Targeting methanol formation for reducing methane emissions

Pectin is a complex polysaccharide that forms a substantial proportion of the plant cell wall of forage ingested by grazing ruminants. Methanol derives from methoxy groups released from pectin by the action of pectin methylesterases (PMEs), and is subsequently used by rumen methylotrophic methanogens, such as members of the genus Methanosphaera, that reduce methyl-compounds to methane (CH₄). Butyrivibrio are key pectin-degrading rumen bacteria that contribute to methanol formation as well as having important roles in fibre breakdown, protein digestion and biohydrogenation of fatty acids. The aim of this study is to investigate pectin breakdown in Butyrivibrio and to find ways to inhibit these activities to reduce methanol release from pectin. Comparative genomics identified candidate Butyrivibrio strains containing genes encoding pectin degradation and methanol release. The growth of Butyrivibrio strains was tested on high- and low-methoxylated pectin and their fermentation products were analysed to confirm their predicted pectin-degrading (pec^+/-) and methanol-forming (MeOH^+/-) phenotypes.

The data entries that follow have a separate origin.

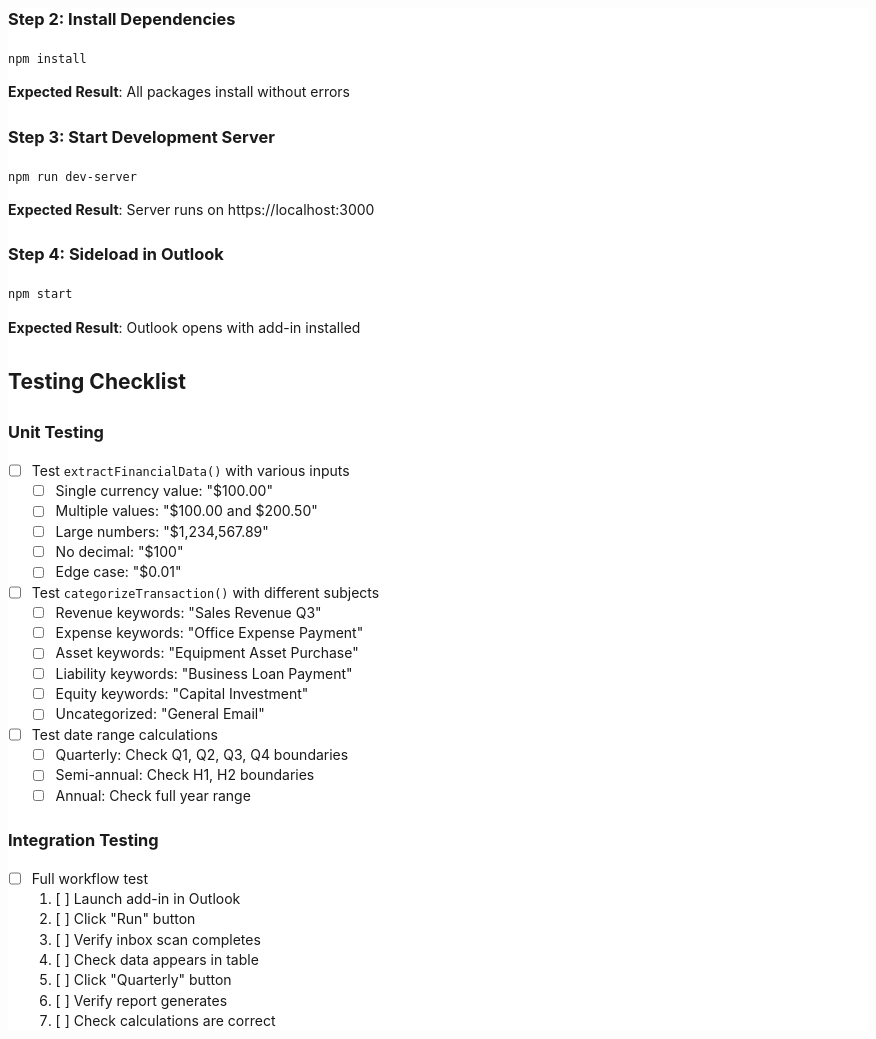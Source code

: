### Step 2: Install Dependencies
```bash
npm install
```
**Expected Result**: All packages install without errors

### Step 3: Start Development Server
```bash
npm run dev-server
```
**Expected Result**: Server runs on https://localhost:3000

### Step 4: Sideload in Outlook
```bash
npm start
```
**Expected Result**: Outlook opens with add-in installed

## Testing Checklist

### Unit Testing
- [ ] Test `extractFinancialData()` with various inputs
  - [ ] Single currency value: "$100.00"
  - [ ] Multiple values: "$100.00 and $200.50"
  - [ ] Large numbers: "$1,234,567.89"
  - [ ] No decimal: "$100"
  - [ ] Edge case: "$0.01"

- [ ] Test `categorizeTransaction()` with different subjects
  - [ ] Revenue keywords: "Sales Revenue Q3"
  - [ ] Expense keywords: "Office Expense Payment"
  - [ ] Asset keywords: "Equipment Asset Purchase"
  - [ ] Liability keywords: "Business Loan Payment"
  - [ ] Equity keywords: "Capital Investment"
  - [ ] Uncategorized: "General Email"

- [ ] Test date range calculations
  - [ ] Quarterly: Check Q1, Q2, Q3, Q4 boundaries
  - [ ] Semi-annual: Check H1, H2 boundaries
  - [ ] Annual: Check full year range

### Integration Testing
- [ ] Full workflow test
  1. [ ] Launch add-in in Outlook
  2. [ ] Click "Run" button
  3. [ ] Verify inbox scan completes
  4. [ ] Check data appears in table
  5. [ ] Click "Quarterly" button
  6. [ ] Verify report generates
  7. [ ] Check calculations are correct
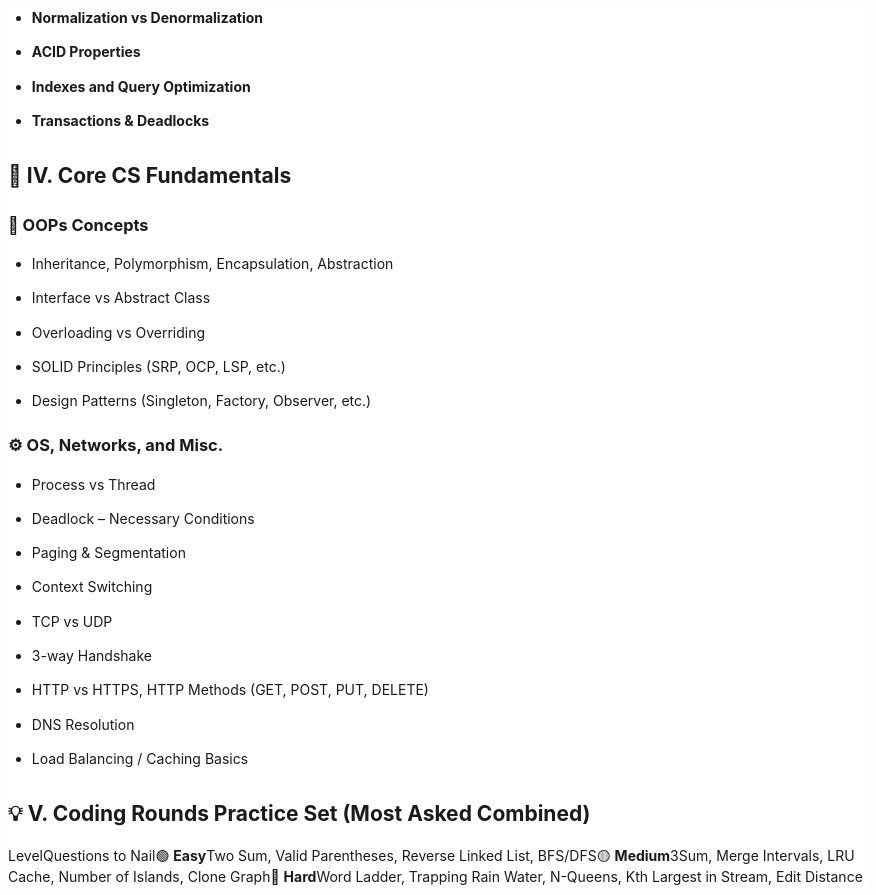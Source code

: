 *   **Normalization vs Denormalization**
    
*   **ACID Properties**
    
*   **Indexes and Query Optimization**
    
*   **Transactions & Deadlocks**
    

💬 IV. Core CS Fundamentals
---------------------------

### 🔧 OOPs Concepts

*   Inheritance, Polymorphism, Encapsulation, Abstraction
    
*   Interface vs Abstract Class
    
*   Overloading vs Overriding
    
*   SOLID Principles (SRP, OCP, LSP, etc.)
    
*   Design Patterns (Singleton, Factory, Observer, etc.)
    

### ⚙️ OS, Networks, and Misc.

*   Process vs Thread
    
*   Deadlock – Necessary Conditions
    
*   Paging & Segmentation
    
*   Context Switching
    
*   TCP vs UDP
    
*   3-way Handshake
    
*   HTTP vs HTTPS, HTTP Methods (GET, POST, PUT, DELETE)
    
*   DNS Resolution
    
*   Load Balancing / Caching Basics
    

💡 V. Coding Rounds Practice Set (Most Asked Combined)
------------------------------------------------------

LevelQuestions to Nail🟢 **Easy**Two Sum, Valid Parentheses, Reverse Linked List, BFS/DFS🟡 **Medium**3Sum, Merge Intervals, LRU Cache, Number of Islands, Clone Graph🔴 **Hard**Word Ladder, Trapping Rain Water, N-Queens, Kth Largest in Stream, Edit Distance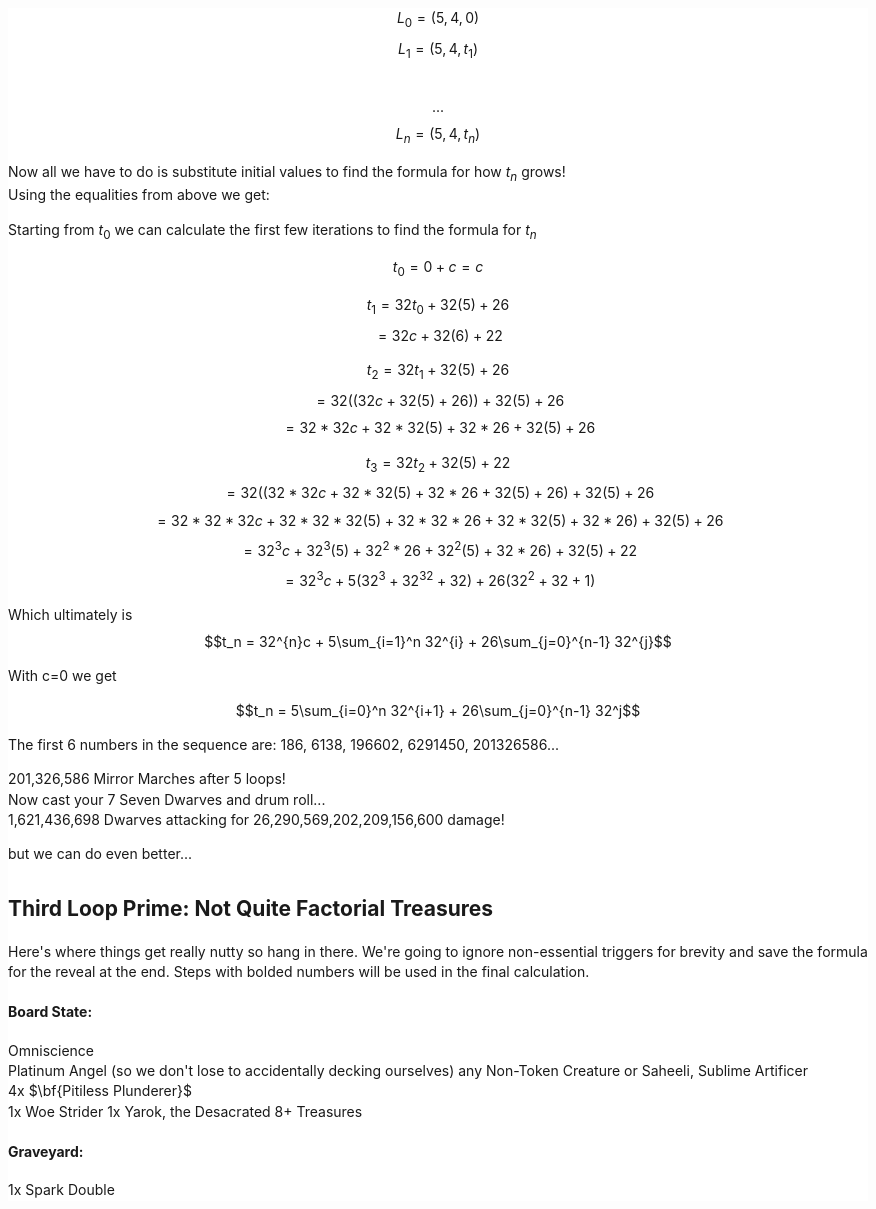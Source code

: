 $$L_0 = (5,4,0) $$
$$L_1 = (5,4,t_1)$$    
$$...$$
$$L_n = (5,4,t_n)$$

Now all we have to do is substitute initial values to find the formula for how $t_n$ grows!  
Using the equalities from above we get:  

Starting from $t_0$ we can calculate the first few iterations to find the formula for $t_n$  
  
$$t_0 = 0 + c = c$$
  
$$t_1 = 32t_0 + 32(5) + 26$$
$$  = 32c + 32(6) + 22$$
  
$$t_2 = 32t_1 + 32(5) + 26$$
$$ = 32\left((32c + 32(5) + 26)\right) + 32(5) + 26$$
$$ = 32*32c + 32*32(5) + 32*26 + 32(5) + 26$$
   
$$t_3 = 32t_2 + 32(5) + 22$$
$$ = 32\left((32*32c + 32*32(5) + 32*26 + 32(5) + 26\right) + 32(5) + 26$$
$$ = 32*32*32c + 32*32*32(5) + 32*32*26 + 32*32(5) + 32*26) + 32(5) + 26$$
$$ = 32^3c + 32^3(5) + 32^2*26 + 32^2(5) + 32*26) + 32(5) + 22$$
$$ = 32^3c + 5(32^3 + 32^32 + 32) + 26(32^2 + 32 + 1)$$

Which ultimately is
$$t_n = 32^{n}c + 5\sum_{i=1}^n 32^{i} + 26\sum_{j=0}^{n-1} 32^{j}$$

With c=0 we get

$$t_n = 5\sum_{i=0}^n 32^{i+1} + 26\sum_{j=0}^{n-1} 32^j$$

The first 6 numbers in the sequence are:
186, 6138, 196602, 6291450, 201326586...


201,326,586 Mirror Marches after 5 loops!  
Now cast your 7  Seven Dwarves and drum roll...  
1,621,436,698 Dwarves attacking for 26,290,569,202,209,156,600 damage!

but we can do even better...

## Third Loop Prime: Not Quite Factorial Treasures 
Here's where things get really nutty so hang in there. We're going to ignore non-essential triggers for brevity and save the formula for the reveal at the end. Steps with bolded numbers will be used in the final calculation.    

#### Board State:    
Omniscience  
Platinum Angel (so we don't lose to accidentally decking ourselves)
any Non-Token Creature or Saheeli, Sublime Artificer  
4x $\bf{Pitiless Plunderer}$  
1x Woe Strider
1x Yarok, the Desacrated
8+ Treasures

#### Graveyard:  
1x Spark Double
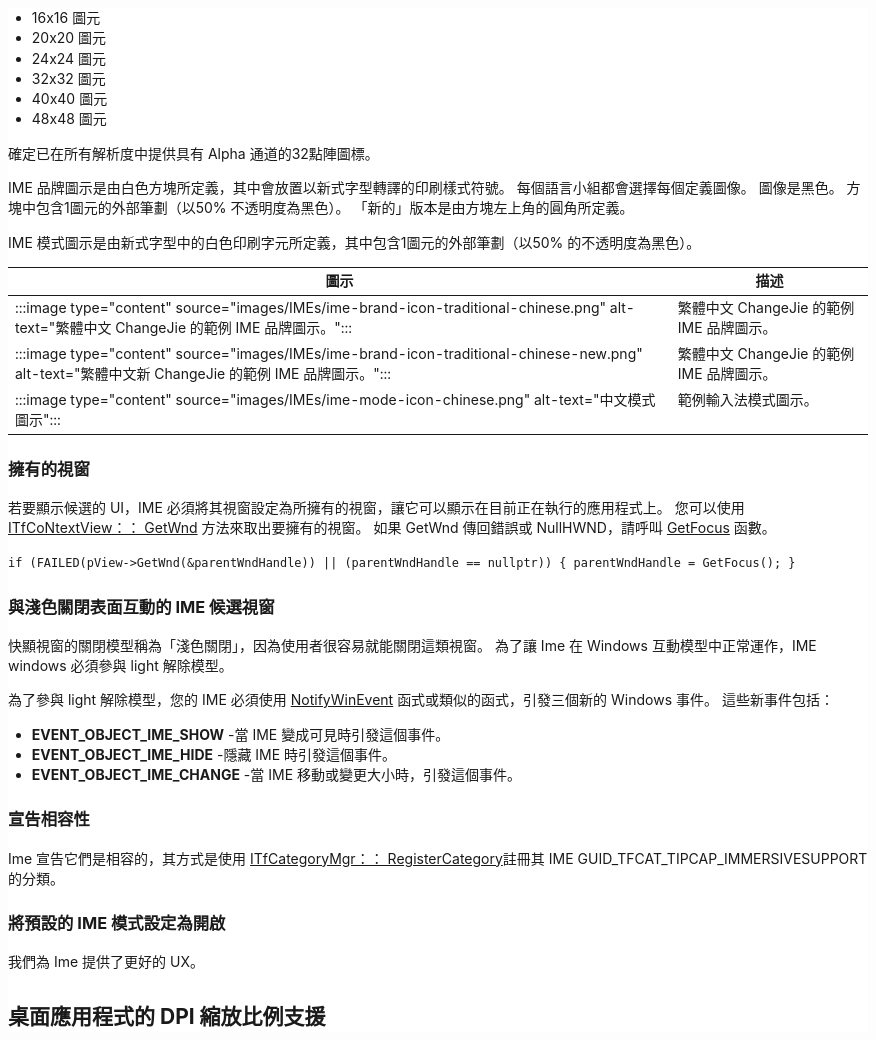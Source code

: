 - 16x16 圖元
- 20x20 圖元
- 24x24 圖元
- 32x32 圖元
- 40x40 圖元
- 48x48 圖元

確定已在所有解析度中提供具有 Alpha 通道的32點陣圖標。

IME 品牌圖示是由白色方塊所定義，其中會放置以新式字型轉譯的印刷樣式符號。 每個語言小組都會選擇每個定義圖像。 圖像是黑色。 方塊中包含1圖元的外部筆劃（以50% 不透明度為黑色）。 「新的」版本是由方塊左上角的圓角所定義。

IME 模式圖示是由新式字型中的白色印刷字元所定義，其中包含1圖元的外部筆劃（以50% 的不透明度為黑色）。

| 圖示 | 描述 |
| --- | --- |
| :::image type="content" source="images/IMEs/ime-brand-icon-traditional-chinese.png" alt-text="繁體中文 ChangeJie 的範例 IME 品牌圖示。"::: | 繁體中文 ChangeJie 的範例 IME 品牌圖示。 |
| :::image type="content" source="images/IMEs/ime-brand-icon-traditional-chinese-new.png" alt-text="繁體中文新 ChangeJie 的範例 IME 品牌圖示。"::: | 繁體中文 ChangeJie 的範例 IME 品牌圖示。 |
| :::image type="content" source="images/IMEs/ime-mode-icon-chinese.png" alt-text="中文模式圖示"::: | 範例輸入法模式圖示。 |

### <a name="owned-window"></a>擁有的視窗

若要顯示候選的 UI，IME 必須將其視窗設定為所擁有的視窗，讓它可以顯示在目前正在執行的應用程式上。 您可以使用 [ITfCoNtextView：： GetWnd](/windows/win32/api/msctf/nf-msctf-itfcontextview-getwnd) 方法來取出要擁有的視窗。 如果 GetWnd 傳回錯誤或 NullHWND，請呼叫 [GetFocus](/windows/win32/api/msctf/nf-msctf-itfthreadmgr-getfocus) 函數。

`if (FAILED(pView->GetWnd(&parentWndHandle)) || (parentWndHandle == nullptr)) { parentWndHandle = GetFocus(); }`

### <a name="ime-candidate-window-interaction-with-light-dismiss-surfaces"></a>與淺色關閉表面互動的 IME 候選視窗

快顯視窗的關閉模型稱為「淺色關閉」，因為使用者很容易就能關閉這類視窗。 為了讓 Ime 在 Windows 互動模型中正常運作，IME windows 必須參與 light 解除模型。

為了參與 light 解除模型，您的 IME 必須使用 [NotifyWinEvent](/windows/win32/api/winuser/nf-winuser-notifywinevent) 函式或類似的函式，引發三個新的 Windows 事件。 這些新事件包括：

- **EVENT_OBJECT_IME_SHOW** -當 IME 變成可見時引發這個事件。
- **EVENT_OBJECT_IME_HIDE** -隱藏 IME 時引發這個事件。
- **EVENT_OBJECT_IME_CHANGE** -當 IME 移動或變更大小時，引發這個事件。

### <a name="declaring-compatibility"></a>宣告相容性

Ime 宣告它們是相容的，其方式是使用 [ITfCategoryMgr：： RegisterCategory](/windows/win32/api/msctf/nf-msctf-itfcategorymgr-registercategory)註冊其 IME GUID_TFCAT_TIPCAP_IMMERSIVESUPPORT 的分類。

### <a name="set-the-default-ime-mode-to-on"></a>將預設的 IME 模式設定為開啟

我們為 Ime 提供了更好的 UX。

## <a name="dpi-scaling-support-for-desktop-applications"></a>桌面應用程式的 DPI 縮放比例支援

To investigate metabolic coupling of high methanol producing Butyrivibrio strains with rumen methanogens, we performed a time-series RNA-seq experiment on co-cultures of pec⁺/MeOH⁺ B. proteoclasticus B316^T and B. fibrisolvens D1^T with a methylotrophic methanogen Methanosphaera sp. ISO3-F5 grown on pectin. Structures of selected Butyrivibrio PMEs have been modelled with bound substrate to identify the amino acid residues best suited for inhibitor binding and inhibitor library screening. With selected compounds synthesized for upcoming in vitro screening, this strategy represents an alternative approach to methane mitigation which currently inhibit methanogenesis directly.